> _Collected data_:
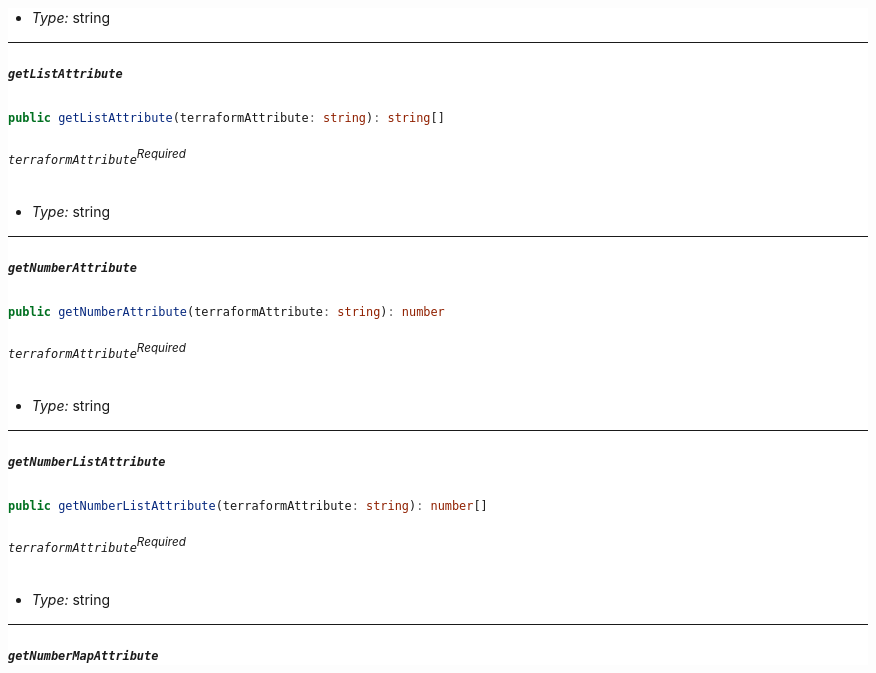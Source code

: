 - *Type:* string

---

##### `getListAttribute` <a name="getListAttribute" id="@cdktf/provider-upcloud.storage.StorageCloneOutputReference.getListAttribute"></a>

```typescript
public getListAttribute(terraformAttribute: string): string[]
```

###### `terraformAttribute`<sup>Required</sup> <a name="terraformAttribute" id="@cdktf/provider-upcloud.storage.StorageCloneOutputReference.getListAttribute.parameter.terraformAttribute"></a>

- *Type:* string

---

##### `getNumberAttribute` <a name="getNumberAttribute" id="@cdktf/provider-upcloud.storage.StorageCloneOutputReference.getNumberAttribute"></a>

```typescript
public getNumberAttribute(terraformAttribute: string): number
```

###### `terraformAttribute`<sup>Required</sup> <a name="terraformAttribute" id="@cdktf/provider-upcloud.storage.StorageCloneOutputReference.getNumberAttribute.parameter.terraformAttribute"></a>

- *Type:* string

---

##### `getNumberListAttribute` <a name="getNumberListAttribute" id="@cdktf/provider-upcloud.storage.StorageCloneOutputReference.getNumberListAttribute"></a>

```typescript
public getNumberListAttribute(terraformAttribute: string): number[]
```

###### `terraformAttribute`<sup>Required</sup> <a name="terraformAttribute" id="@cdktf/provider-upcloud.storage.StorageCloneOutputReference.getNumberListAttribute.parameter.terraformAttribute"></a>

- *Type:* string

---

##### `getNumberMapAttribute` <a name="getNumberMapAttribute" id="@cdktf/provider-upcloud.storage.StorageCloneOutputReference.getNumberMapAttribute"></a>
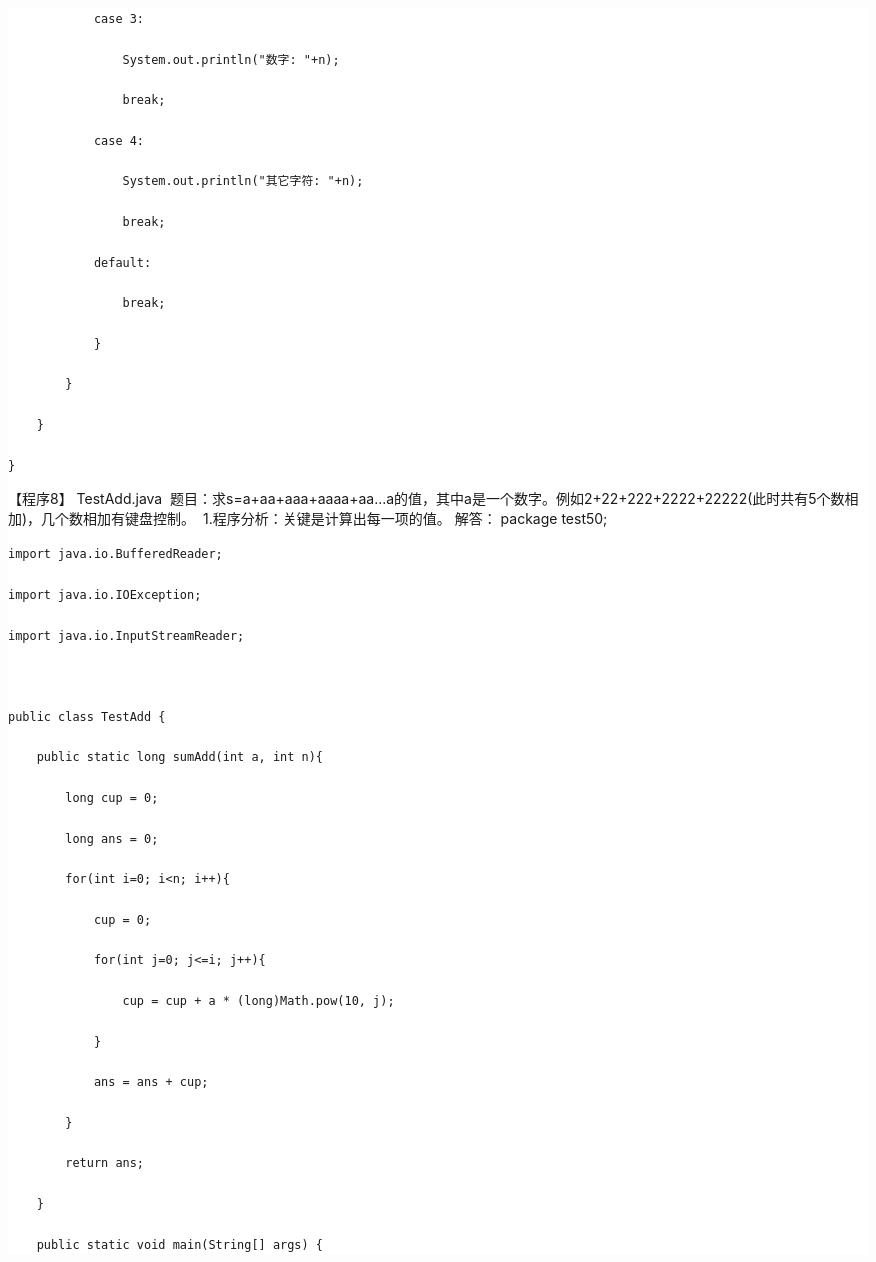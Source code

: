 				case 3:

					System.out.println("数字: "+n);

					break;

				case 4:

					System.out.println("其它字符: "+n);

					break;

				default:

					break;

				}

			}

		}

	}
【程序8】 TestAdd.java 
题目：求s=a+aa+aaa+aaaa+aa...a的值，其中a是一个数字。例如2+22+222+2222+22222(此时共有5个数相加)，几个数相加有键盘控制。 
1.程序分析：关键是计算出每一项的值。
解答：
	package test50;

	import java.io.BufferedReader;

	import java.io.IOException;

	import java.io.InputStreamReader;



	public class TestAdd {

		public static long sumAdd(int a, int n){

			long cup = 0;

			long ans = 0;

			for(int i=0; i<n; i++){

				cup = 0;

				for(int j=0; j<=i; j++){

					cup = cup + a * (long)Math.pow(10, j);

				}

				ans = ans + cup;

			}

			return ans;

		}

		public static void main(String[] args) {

> _Your objective_:
The line containing "import java.io.InputStreamReader;" and every line after it, up to and including the last line of the records, should be reproduced exactly, with nothing else.

> _The completed task_:
	import java.io.InputStreamReader;



	public class TestAdd {

		public static long sumAdd(int a, int n){

			long cup = 0;

			long ans = 0;

			for(int i=0; i<n; i++){

				cup = 0;

				for(int j=0; j<=i; j++){

					cup = cup + a * (long)Math.pow(10, j);

				}

				ans = ans + cup;

			}

			return ans;

		}

		public static void main(String[] args) {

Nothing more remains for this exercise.